In Devanney’s 15 years on the Bantam staff, Trinity has been ranked No. 1 in total defense in the country five times and posted 21 shutouts. Last fall, the team led the league in scoring (38.1 ppg) and finished second in the NESCAC in scoring average at 13.6 points allowed per game while scoring a league-high four defensive touchdowns. The Bantams also ranked third in yards allowed per game with under 265 per tilt, and were one of just two teams in the league to give up less than 100 rushing yards per game. The team was also tied for conference-bests with 14 interceptions and nine fumble recoveries. Trinity concluded the year ranked fourth nationally in first downs allowed, ninth nationally in scoring defense, fifth nationally in pass efficiency defense, sixth nationally in sacks and 12th nationally in total defense. In 2015, the Bantams ranked No. 1 in the nation in red-zone defense (.458), third in scoring defense (10.1 ppg allowed) and pass efficiency defense (87.05), ninth in total defense (253.3 ypg), and 10 nationally in rushing defense (90.3 ypg). In 2014, Trinity finished sixth nationally in pass efficiency defense with a 90.3 rating for opposing quarterbacks and led the country in kickoff return average with 28.1 yards per attempt. In 2013, the Bantams allowed just 13.9 ppg (9th in nation), yielded 138 yards through the air per game (5th in nation), rushed for 281 yards per game (7th in nation), and held opponents to 254.8 yards per game (8th in nation) and an 80.8 pass efficiency rating (3rd in nation). Three seasons ago, Trinity yielded an NCAA Division III-low 195.5 yards per contest, and surrendered an NCAA Division III-low 8.1 points per game, allowed an NCAA Division III-low 53.6 yards per game on the ground, and posted an 84.68 defensive pass efficiency rating (4th in nation). Trinity also led the nation statistically in rushing defense (63.5 ypg), total defense (195.5 g), and scoring defense (8.13 ppg) while posting four shutouts in 2011, and finished first in the nation in rushing defense (45.50 ypg) in 2010. In 2006, Trinity led the country in scoring defense and total defense, and finished second nationally in pass efficiency defense (73.2 opponent efficiency rating).
A star player in football and baseball for the College, Devanney was voted the NESCAC Football Defensive Player of the Year in 1992. He appears among the College’s all-time leaders in punt returns and stolen bases in baseball.
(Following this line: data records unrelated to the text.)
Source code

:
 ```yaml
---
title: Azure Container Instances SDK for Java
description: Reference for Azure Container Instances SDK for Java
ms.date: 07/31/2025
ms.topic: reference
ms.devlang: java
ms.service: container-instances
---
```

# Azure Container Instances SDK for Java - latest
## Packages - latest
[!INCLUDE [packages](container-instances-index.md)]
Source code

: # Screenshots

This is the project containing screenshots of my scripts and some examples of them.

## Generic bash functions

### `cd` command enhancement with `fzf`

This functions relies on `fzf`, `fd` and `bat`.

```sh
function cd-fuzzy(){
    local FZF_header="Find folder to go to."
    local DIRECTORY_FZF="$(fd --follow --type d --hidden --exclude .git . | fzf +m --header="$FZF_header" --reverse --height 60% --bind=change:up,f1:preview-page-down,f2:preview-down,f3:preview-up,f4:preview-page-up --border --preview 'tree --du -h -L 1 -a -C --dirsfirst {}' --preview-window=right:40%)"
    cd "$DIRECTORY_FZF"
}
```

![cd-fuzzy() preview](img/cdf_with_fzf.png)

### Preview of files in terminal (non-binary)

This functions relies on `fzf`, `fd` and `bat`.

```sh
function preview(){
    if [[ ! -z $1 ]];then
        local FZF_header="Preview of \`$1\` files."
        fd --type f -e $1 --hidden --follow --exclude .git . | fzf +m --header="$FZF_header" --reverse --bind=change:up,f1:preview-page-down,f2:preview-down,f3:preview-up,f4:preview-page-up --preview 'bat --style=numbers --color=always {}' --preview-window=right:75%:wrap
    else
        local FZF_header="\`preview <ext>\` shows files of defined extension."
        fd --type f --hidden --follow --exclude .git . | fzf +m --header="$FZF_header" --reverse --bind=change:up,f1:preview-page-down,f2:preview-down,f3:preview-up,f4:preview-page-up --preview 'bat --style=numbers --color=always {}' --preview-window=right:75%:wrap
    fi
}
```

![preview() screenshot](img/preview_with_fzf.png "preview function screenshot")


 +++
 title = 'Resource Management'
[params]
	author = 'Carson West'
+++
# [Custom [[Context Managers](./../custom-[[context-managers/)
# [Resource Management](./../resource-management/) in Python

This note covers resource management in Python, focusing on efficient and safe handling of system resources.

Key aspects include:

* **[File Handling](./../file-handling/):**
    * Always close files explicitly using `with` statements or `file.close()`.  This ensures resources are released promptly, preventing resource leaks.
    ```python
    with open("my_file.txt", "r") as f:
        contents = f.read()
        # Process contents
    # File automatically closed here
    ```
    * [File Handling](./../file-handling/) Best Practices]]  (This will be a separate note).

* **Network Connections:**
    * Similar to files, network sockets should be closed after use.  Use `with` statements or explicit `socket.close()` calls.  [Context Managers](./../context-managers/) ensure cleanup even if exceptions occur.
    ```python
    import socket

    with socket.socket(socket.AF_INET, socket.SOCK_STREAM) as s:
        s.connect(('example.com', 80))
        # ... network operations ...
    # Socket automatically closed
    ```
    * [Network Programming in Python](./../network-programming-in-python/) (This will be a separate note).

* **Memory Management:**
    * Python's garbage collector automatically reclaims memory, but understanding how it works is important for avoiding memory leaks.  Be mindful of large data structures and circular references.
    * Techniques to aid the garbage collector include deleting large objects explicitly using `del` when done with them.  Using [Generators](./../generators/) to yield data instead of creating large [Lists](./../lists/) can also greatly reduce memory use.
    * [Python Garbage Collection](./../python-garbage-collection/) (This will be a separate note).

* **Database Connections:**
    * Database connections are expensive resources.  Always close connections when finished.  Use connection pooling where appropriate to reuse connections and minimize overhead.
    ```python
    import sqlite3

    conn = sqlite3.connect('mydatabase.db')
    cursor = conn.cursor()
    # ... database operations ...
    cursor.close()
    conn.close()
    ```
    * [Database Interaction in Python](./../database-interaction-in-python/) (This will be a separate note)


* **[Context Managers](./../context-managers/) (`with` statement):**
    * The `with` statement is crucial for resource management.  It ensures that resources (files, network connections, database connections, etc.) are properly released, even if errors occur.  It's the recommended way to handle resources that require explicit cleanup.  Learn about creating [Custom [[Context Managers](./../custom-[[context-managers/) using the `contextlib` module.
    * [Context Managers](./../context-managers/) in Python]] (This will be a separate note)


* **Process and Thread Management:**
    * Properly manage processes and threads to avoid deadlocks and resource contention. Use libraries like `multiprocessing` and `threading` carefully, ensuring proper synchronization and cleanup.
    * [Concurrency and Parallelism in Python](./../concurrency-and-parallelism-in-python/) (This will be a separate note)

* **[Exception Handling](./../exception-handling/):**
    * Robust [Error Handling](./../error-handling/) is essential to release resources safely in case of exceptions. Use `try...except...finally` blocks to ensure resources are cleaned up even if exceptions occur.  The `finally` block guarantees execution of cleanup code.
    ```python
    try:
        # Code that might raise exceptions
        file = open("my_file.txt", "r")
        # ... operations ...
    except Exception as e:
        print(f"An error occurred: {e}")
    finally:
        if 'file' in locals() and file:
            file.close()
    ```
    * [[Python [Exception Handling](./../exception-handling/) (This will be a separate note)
Devanney earned his master’s degree in liberal studies from SUNY-Albany in 1995. Prior to Trinity, Devanney was the defensive coordinator at Central Connecticut State University from 1998-2000. He also served as a secondary coach at Georgia Tech and worked with the wide receivers and tight ends at Albany and Coast Guard. An associate professor in the Trinity athletic department, Devanney and his wife, Michele, their daughters, Shea and Caitlin, and their son, Sean, reside in Newington, Conn.